City Planning Director said tiny homes Peter Tonazzo could be part of the picture. “Tiny homes certainly represent a viable option for affordable housing,” said Tonazzo. “Currently the zoning by-law doesn’t regulate a minimum or a maximum gross square area. But when you look at some of the performance standards that we’re going to look at when we’re allowing more dwelling units on a lot, they lend themselves very well to tiny homes.”
Ward 3 Coun. Lisa Vezeau-Allen asked about the strategy behind first neighborhoods for development, when, as the label suggests, they were among the first built in the city and already established.

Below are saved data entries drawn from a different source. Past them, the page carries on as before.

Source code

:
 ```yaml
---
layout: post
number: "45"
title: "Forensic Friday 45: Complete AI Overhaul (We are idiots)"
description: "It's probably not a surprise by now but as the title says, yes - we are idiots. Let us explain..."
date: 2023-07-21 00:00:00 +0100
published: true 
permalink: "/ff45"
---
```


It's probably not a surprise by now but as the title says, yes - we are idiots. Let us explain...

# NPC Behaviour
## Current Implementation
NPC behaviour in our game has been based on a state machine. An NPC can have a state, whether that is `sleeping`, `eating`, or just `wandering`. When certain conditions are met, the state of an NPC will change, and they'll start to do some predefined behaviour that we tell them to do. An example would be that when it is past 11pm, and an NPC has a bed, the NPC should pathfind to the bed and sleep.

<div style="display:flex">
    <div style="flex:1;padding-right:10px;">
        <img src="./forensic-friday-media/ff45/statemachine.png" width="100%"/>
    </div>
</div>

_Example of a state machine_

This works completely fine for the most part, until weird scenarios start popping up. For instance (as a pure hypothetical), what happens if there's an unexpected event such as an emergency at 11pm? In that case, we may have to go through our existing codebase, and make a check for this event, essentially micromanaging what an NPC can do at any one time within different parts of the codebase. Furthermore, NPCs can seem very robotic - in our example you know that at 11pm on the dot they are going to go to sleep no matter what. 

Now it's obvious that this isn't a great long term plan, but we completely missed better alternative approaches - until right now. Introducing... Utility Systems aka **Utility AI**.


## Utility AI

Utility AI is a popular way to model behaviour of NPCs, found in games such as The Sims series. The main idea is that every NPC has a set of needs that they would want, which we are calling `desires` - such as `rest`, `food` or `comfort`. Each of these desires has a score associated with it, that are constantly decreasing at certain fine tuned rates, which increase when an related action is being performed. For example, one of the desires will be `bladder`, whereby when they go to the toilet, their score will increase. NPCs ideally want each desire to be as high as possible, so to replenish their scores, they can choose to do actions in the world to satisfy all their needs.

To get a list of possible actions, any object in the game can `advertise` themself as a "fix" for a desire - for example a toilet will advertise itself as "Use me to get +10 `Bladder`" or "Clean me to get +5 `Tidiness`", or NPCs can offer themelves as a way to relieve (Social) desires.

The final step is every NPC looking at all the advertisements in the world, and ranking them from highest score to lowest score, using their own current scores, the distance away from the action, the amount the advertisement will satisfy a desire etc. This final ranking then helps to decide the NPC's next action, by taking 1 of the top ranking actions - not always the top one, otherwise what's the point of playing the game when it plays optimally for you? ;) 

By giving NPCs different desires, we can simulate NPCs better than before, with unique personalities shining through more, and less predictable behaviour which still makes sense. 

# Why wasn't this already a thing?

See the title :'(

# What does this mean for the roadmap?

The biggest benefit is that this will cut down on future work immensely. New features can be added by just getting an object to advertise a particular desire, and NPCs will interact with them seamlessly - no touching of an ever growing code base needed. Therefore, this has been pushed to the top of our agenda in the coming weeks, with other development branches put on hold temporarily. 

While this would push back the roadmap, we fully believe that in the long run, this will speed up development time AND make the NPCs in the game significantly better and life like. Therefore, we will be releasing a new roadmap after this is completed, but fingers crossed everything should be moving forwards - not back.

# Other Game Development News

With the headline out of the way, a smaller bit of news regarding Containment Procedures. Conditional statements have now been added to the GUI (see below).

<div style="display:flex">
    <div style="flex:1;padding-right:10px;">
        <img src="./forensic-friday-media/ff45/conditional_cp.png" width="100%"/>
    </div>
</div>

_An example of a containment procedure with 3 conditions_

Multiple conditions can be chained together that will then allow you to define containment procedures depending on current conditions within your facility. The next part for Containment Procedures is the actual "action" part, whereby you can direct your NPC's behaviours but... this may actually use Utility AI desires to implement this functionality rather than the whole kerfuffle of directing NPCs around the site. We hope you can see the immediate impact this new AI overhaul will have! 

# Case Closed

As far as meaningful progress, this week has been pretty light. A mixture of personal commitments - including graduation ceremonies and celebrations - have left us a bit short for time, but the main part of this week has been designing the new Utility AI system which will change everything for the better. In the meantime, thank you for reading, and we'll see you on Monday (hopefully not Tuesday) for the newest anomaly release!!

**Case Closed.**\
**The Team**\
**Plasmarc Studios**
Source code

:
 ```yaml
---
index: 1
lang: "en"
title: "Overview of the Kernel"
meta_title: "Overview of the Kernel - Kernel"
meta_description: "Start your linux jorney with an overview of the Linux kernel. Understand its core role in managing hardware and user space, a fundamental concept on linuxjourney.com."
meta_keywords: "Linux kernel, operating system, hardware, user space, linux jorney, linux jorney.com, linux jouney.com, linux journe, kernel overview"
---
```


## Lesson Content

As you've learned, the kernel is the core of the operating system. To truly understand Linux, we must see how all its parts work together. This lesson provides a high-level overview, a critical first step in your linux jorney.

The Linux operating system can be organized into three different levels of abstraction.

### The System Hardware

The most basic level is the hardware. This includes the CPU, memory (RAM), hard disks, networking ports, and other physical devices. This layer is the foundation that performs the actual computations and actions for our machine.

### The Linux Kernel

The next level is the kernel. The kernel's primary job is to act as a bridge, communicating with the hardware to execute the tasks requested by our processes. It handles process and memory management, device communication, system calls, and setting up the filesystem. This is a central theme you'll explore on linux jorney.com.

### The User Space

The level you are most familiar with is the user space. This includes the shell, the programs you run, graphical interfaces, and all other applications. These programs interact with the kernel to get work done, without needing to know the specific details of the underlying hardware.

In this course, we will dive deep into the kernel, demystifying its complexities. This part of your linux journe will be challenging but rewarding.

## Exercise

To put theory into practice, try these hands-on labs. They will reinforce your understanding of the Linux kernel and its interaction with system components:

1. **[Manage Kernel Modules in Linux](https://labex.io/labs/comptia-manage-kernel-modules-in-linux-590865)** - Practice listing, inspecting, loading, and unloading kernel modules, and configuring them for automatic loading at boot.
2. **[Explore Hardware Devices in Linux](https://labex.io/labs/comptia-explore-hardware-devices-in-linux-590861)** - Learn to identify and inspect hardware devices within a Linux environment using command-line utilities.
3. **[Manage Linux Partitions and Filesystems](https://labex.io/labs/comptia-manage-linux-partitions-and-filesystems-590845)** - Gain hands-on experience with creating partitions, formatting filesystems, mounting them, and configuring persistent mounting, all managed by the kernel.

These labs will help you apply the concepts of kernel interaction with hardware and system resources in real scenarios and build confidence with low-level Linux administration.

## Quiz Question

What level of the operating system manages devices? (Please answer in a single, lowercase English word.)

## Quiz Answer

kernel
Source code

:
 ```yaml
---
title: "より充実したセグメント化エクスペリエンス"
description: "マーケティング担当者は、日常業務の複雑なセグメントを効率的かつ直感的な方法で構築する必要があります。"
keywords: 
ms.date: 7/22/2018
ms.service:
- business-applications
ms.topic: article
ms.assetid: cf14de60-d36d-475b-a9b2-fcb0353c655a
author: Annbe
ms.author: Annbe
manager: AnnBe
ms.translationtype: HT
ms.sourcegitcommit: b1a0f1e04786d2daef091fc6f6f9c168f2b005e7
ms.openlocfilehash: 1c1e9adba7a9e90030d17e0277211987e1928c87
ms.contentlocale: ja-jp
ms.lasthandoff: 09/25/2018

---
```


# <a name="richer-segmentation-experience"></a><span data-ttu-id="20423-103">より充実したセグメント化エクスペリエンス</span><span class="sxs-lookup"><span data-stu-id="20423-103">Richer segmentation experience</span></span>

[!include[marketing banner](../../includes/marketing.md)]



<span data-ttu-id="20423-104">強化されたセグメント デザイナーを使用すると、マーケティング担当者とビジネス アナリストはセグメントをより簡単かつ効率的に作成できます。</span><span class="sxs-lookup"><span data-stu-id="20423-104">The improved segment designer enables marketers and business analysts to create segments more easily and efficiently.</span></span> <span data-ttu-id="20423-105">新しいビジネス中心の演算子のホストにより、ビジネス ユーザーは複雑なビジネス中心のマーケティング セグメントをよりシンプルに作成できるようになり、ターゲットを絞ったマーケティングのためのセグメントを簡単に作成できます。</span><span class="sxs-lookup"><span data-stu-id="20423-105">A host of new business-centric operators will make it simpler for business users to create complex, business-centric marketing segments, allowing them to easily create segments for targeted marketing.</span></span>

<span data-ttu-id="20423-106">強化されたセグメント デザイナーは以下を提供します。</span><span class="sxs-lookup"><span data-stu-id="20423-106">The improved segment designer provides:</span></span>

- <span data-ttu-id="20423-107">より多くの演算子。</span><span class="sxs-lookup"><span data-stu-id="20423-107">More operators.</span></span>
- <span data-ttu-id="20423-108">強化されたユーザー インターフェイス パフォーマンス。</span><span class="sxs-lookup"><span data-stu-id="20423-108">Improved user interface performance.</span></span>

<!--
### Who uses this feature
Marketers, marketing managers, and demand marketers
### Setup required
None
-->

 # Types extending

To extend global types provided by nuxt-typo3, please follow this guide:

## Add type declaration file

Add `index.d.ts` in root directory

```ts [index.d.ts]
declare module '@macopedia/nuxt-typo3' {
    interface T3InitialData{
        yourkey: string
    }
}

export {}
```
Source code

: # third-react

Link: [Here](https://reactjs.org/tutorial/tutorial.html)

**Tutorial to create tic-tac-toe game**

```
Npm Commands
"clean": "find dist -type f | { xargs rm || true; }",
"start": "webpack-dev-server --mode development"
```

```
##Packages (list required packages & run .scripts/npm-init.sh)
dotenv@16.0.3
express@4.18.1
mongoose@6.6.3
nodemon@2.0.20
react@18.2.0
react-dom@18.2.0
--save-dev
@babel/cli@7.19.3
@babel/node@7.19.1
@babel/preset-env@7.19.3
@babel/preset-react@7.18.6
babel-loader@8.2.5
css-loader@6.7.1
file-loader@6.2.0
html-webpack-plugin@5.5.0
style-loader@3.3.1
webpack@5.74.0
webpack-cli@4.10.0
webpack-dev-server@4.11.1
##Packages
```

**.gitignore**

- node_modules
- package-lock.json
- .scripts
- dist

“There’s not a lot of open land, so I guess I’m wondering what is going to be the strategy of identifying these first neighborhoods,” said Vezeau-Allen. “That’s a great question,” said City Director of Planning, Peter Tonazzo. “The capacity isn’t necessarily there to build the majority of the new dwelling units, but whatever kind of investment we can get in these areas will be very impactful. That’s why we’re really trying to prioritize these areas.”
Tonazzo added “there are some pockets and vacant lands” that can suitably accommodate higher density and some bigger lots that hold opportunities.
“It comes down to some of these areas haven’t seen the levels of investment other areas of the city have in the last 30-40 years. It’s really about trying to transform these areas back to the way they originally
were,” said Tonazzo.
According to the staff study, the city will need approximately 3115 new housing units by 2036 as the Sault’s population is expected to grow by 8,400 between 2021 and 2036, significantly impacting demand.
More freehold, rental and subsidized housing are needed, the study found.
the Sault’s local housing is old; 75 per cent of residential units were built before 1980. Housing resale prices are outpacing the rise in household incomes Rental rates are growing quickly and creating an affordability gap Rental housing units have fallen behind demand Ward 2 Councillor Luke Dufour commended everyone involved in creating the plan.
“A lot of thought really went in to the production of this plan,” Dufour told council. “I know that we’re kind of presenting it here as a piece to kind of check a box provincially, but I think a lot of the work that went into it is broader than that and is going to feed in to a lot of cool plans that are going to come to this council over the next year.”